[petsc-users] TAO STCG initial perturbation
zakaryah .
zakaryah at gmail.com
Thu Jun 11 12:10:07 CDT 2020
Hi Alp,
Thanks for the help. Quasi-Newton seems promising - the Tao solver
eventually converges, sometimes after hundreds or even thousands of
iterations, with each iterate proceeding very quickly thanks to not
evaluating the Hessian. I have only tried this with the problem set up as a
general optimization, i.e., not a least-squares problem per se.
Your help got me started with testing BRGN, which I'd like to explore more.

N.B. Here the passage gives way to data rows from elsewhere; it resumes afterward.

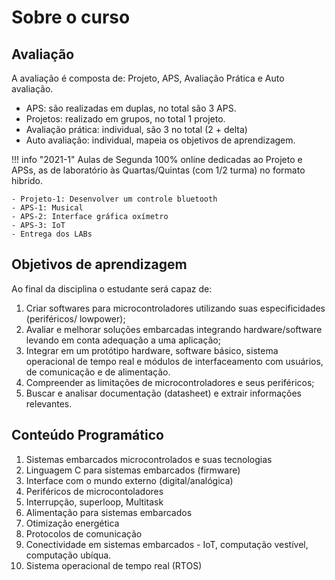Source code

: # Sobre o curso

## Avaliação

A avaliação é composta de: Projeto, APS, Avaliação Prática e Auto avaliação.

- APS: são realizadas em duplas, no total são 3 APS.
- Projetos: realizado em grupos, no total 1 projeto.
- Avaliação prática: individual, são 3 no total (2 + delta)
- Auto avaliação: individual, mapeia os objetivos de aprendizagem.

!!! info "2021-1"
    Aulas de Segunda 100% online dedicadas ao Projeto e APSs, as de laboratório às Quartas/Quintas (com 1/2 turma) no formato hibrido.

    - Projeto-1: Desenvolver um controle bluetooth
    - APS-1: Musical
    - APS-2: Interface gráfica oxímetro
    - APS-3: IoT
    - Entrega dos LABs

## Objetivos de aprendizagem 

Ao final da disciplina o estudante será capaz de:

1.  Criar softwares para microcontroladores utilizando suas especificidades (periféricos/ lowpower);
1.  Avaliar e melhorar soluções embarcadas integrando hardware/software levando em conta adequação a uma aplicação;
1.  Integrar em um protótipo hardware, software básico, sistema operacional de tempo real e módulos de interfaceamento com usuários, de comunicação e de alimentação.
1.  Compreender as limitações de microcontroladores e seus periféricos;
1.  Buscar e analisar documentação (datasheet) e extrair informações relevantes.

## Conteúdo Programático

1.  Sistemas embarcados microcontrolados e suas tecnologias
1.  Linguagem C para sistemas embarcados (firmware)
1.  Interface com o mundo externo (digital/analógica)
1.  Periféricos de microcontoladores
1.  Interrupção, superloop, Multitask
1.  Alimentação para sistemas embarcados
1.  Otimização energética
1.  Protocolos de comunicação
1.  Conectividade em sistemas embarcados - IoT, computação vestível, computação ubíqua.
1.  Sistema operacional de tempo real (RTOS)

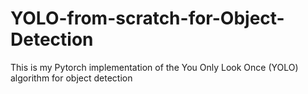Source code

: # YOLO-from-scratch-for-Object-Detection
This is my Pytorch implementation of the You Only Look Once (YOLO) algorithm for object detection
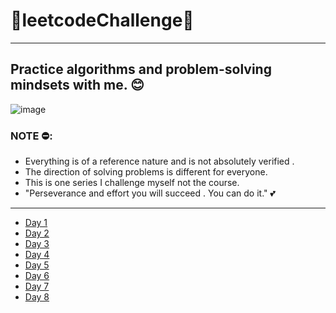 #                     👾leetcodeChallenge👾
---
## Practice algorithms and problem-solving mindsets with me. 😊

![image](https://user-images.githubusercontent.com/70010376/231834723-494c6363-5e0c-4024-bdd0-fd2350a0b3fe.png)

### NOTE ⛔:
 
- Everything is of a reference nature and is not absolutely verified .
- The direction of solving problems is different for everyone.
- This is one series I challenge myself not the course.
- "Perseverance and effort you will succeed . You can do it." 💕

---
- [Day 1](https://github.com/TaiTitans/leetcodeChallenge/blob/main/Day1/Day1.md)
- [Day 2](https://github.com/TaiTitans/leetcodeChallenge/blob/main/Day2/day2.md)
- [Day 3](https://github.com/TaiTitans/leetcodeChallenge/blob/main/Day3/readme.md)
- [Day 4](https://github.com/TaiTitans/leetcodeChallenge/blob/main/Day4/readme.md)
- [Day 5](https://github.com/TaiTitans/leetcodeChallenge/tree/main/Day5)
- [Day 6](https://github.com/TaiTitans/leetcodeChallenge/tree/main/Day6)
- [Day 7](https://github.com/TaiTitans/leetcodeChallenge/tree/main/Day7)
- [Day 8](https://github.com/TaiTitans/leetcodeChallenge/tree/main/Day8)
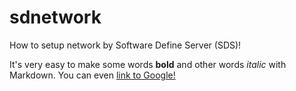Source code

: # sdnetwork
How to setup network by Software Define Server (SDS)!

It's very easy to make some words **bold** and other words *italic* with Markdown. You can even [link to Google!](http://google.com)
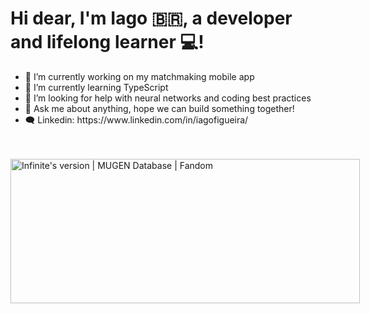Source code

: <h1 align="left">Hi dear, I'm Iago 🇧🇷, a developer and lifelong learner 💻! </h1>
<ul>
  <li>🔭 I’m currently working on my matchmaking mobile app</li>
  <li>🌱 I’m currently learning TypeScript</li>
  <li>🤔 I’m looking for help with neural networks and coding best practices</li>
  <li>💬 Ask me about anything, hope we can build something together!</li>
  <li>🗨️ Linkedin: https://www.linkedin.com/in/iagofigueira/</li>
</ul>

<br>
<br>

<img src="https://static.wikia.nocookie.net/mugen/images/5/5f/InfiniteJinHTH.gif/revision/latest/scale-to-width-down/629?cb=20220103001707" jsaction="VQAsE" class="sFlh5c pT0Scc iPVvYb" style="max-width: 629px; height: 231px; margin: 0px; width: 559px;" alt="Infinite's version | MUGEN Database | Fandom" jsname="kn3ccd">
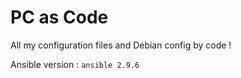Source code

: # PC as Code

All my configuration files and Debian config by code !

Ansible version : `ansible 2.9.6`
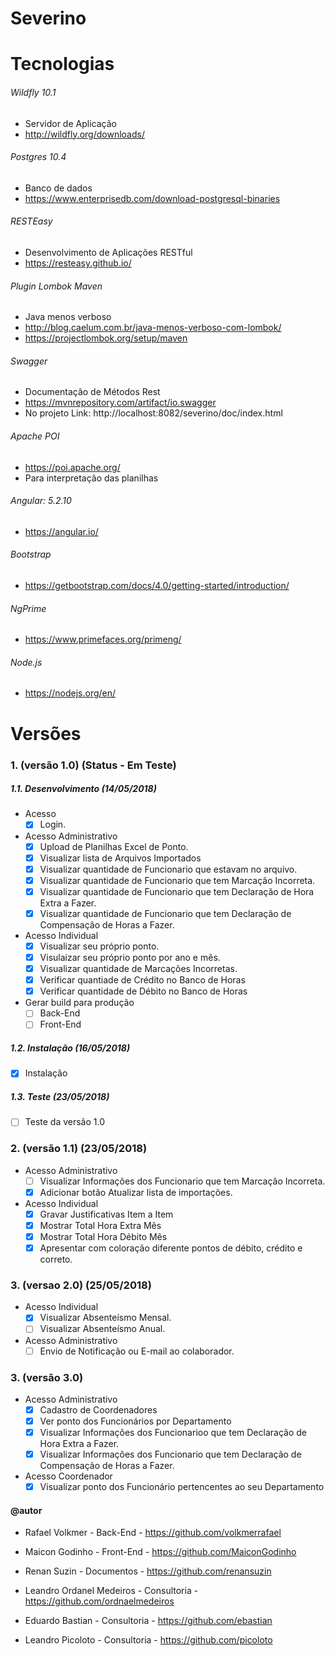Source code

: # Severino

# Tecnologias
###### Wildfly 10.1
* Servidor de Aplicação
* http://wildfly.org/downloads/

###### Postgres 10.4
* Banco de dados
* https://www.enterprisedb.com/download-postgresql-binaries

###### RESTEasy
* Desenvolvimento de Aplicações RESTful
* https://resteasy.github.io/

###### Plugin Lombok Maven
* Java menos verboso
* http://blog.caelum.com.br/java-menos-verboso-com-lombok/
* https://projectlombok.org/setup/maven

###### Swagger
* Documentação de Métodos Rest
* https://mvnrepository.com/artifact/io.swagger
* No projeto Link: http://localhost:8082/severino/doc/index.html

###### Apache POI
* https://poi.apache.org/
* Para interpretação das planilhas

###### Angular: 5.2.10
* https://angular.io/

###### Bootstrap
* https://getbootstrap.com/docs/4.0/getting-started/introduction/

###### NgPrime
* https://www.primefaces.org/primeng/

###### Node.js 
* https://nodejs.org/en/

# Versões
### 1. (versão 1.0) (Status - Em Teste)
##### 1.1. Desenvolvimento (14/05/2018)
* Acesso
  - [x] Login.
* Acesso Administrativo
  - [x] Upload de Planilhas Excel de Ponto.
  - [x] Visualizar lista de Arquivos Importados
  - [x] Visualizar quantidade de Funcionario que estavam no arquivo.
  - [x] Visualizar quantidade de Funcionario que tem Marcação Incorreta.
  - [x] Visualizar quantidade de Funcionario que tem Declaração de Hora Extra a Fazer.
  - [x] Visualizar quantidade de Funcionario que tem Declaração de Compensação de Horas a Fazer.
* Acesso Individual
  - [x] Visualizar seu próprio ponto.
  - [x] Visulaizar seu próprio ponto por ano e mês.
  - [x] Visualizar quantidade de Marcações Incorretas.
  - [x] Verificar quantiade de Crédito no Banco de Horas
  - [x] Verificar quantidade de Débito no Banco de Horas
* Gerar build para produção
  - [ ] Back-End
  - [ ] Front-End
##### 1.2. Instalação (16/05/2018)
  - [x] Instalação 
##### 1.3. Teste (23/05/2018)
  - [ ] Teste da versão 1.0

### 2. (versão 1.1) (23/05/2018)
* Acesso Administrativo 
  - [ ] Visualizar Informações dos Funcionario que tem Marcação Incorreta.
  - [x] Adicionar botão Atualizar lista de importações.
* Acesso Individual
  - [x] Gravar Justificativas Item a Item
  - [x] Mostrar Total Hora Extra Mês
  - [x] Mostrar Total Hora Débito Mês
  - [x] Apresentar com coloração diferente pontos de débito, crédito e correto.
  
### 3. (versao 2.0) (25/05/2018)
* Acesso Individual
  - [x] Visualizar Absenteísmo Mensal.
  - [ ] Visualizar Absenteísmo Anual.
* Acesso Administrativo
  - [ ] Envio de Notificação ou E-mail ao colaborador.
  
### 3. (versão 3.0)
* Acesso Administrativo  
  - [x] Cadastro de Coordenadores
  - [x] Ver ponto dos Funcionários por Departamento
  - [x] Visualizar Informações dos Funcionarioo que tem Declaração de Hora Extra a Fazer.
  - [x] Visualizar Informações dos Funcionario que tem Declaração de Compensação de Horas a Fazer.
* Acesso Coordenador
  - [x] Visualizar ponto dos Funcionário pertencentes ao seu Departamento
  
#### @autor 
* Rafael Volkmer - Back-End - https://github.com/volkmerrafael
* Maicon Godinho - Front-End - https://github.com/MaiconGodinho
* Renan Suzin - Documentos - https://github.com/renansuzin

* Leandro Ordanel Medeiros - Consultoria - https://github.com/ordnaelmedeiros
* Eduardo Bastian - Consultoria - https://github.com/ebastian
* Leandro Picoloto - Consultoria - https://github.com/picoloto
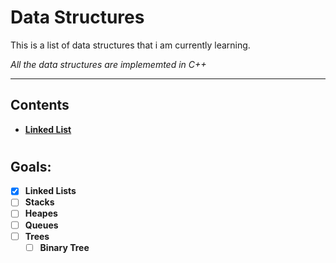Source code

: # Data Structures
This is a list of data structures that i am currently learning.

*All the data structures are implememted in C++*

---

## Contents

- **[Linked List](/LinkedList/)**

#

## Goals: 
- [X] **Linked Lists**
- [ ] **Stacks**
- [ ] **Heapes**
- [ ] **Queues**
- [ ] **Trees**
  - [ ] **Binary Tree**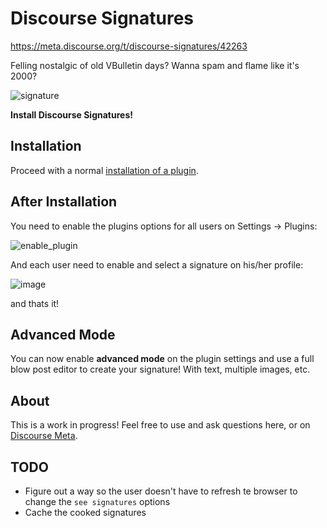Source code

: # Discourse Signatures

https://meta.discourse.org/t/discourse-signatures/42263

Felling nostalgic of old VBulletin days? Wanna spam and flame like it's 2000?

![signature](https://user-images.githubusercontent.com/5862206/214549988-f3aaefc6-aa25-4d98-848d-2e1086542eeb.png)

**Install Discourse Signatures!**

## Installation

Proceed with a normal [installation of a plugin](https://meta.discourse.org/t/install-a-plugin/19157?u=falco).

## After Installation

You need to enable the plugins options for all users on Settings -> Plugins:

![enable_plugin](https://user-images.githubusercontent.com/5862206/214550041-20deb06a-0d0a-4ceb-93bd-97b01017bc38.png)

And each user need to enable and select a signature on his/her profile:

![image](https://user-images.githubusercontent.com/5862206/214550178-a4f1caeb-0dd5-4b08-9d98-c292b0813c15.png)

and thats it!

## Advanced Mode

You can now enable **advanced mode** on the plugin settings and use a full blow post editor to create your signature! With text, multiple images, etc.

## About

This is a work in progress! Feel free to use and ask questions here, or on [Discourse Meta](https://meta.discourse.org/t/discourse-signatures/42263).

## TODO

- Figure out a way so the user doesn't have to refresh te browser to change the `see signatures` options
- Cache the cooked signatures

Can you give me some advice on preconditioners for the subsolver? I guess
that the subsolver uses a shell matrix to calculate elements of J^T J from
the Jacobian J. I have good preconditioners for J, but I'm not sure what to
do in order to apply them to the shell matrix.
Thanks, Zak
On Wed, Jun 10, 2020 at 3:10 PM Dener, Alp <adener at anl.gov> wrote:
> Hi Zak,
>
> You got it right with the TaoBRGNGetSubsolver -> TaoGetKSP workflow. This
> will get you the KSP object correctly.
>
> BRGN is not a stand-alone solver. It’s a wrapper that combines the
> user-provided residual and Jacobian callbacks to assemble the gradient and
> Hessian under the Gauss-Newton formulation, and feed that information into
> a standard TAO solver like NLS. It also incorporates some regularizations
> to the problem too. Technically any user could also do this themselves and
> directly use NLS to solve a least squares problem, but BRGN reduces the
> workload a little bit.
>
> To use it for your least-squares problem, you would need to set TaoType()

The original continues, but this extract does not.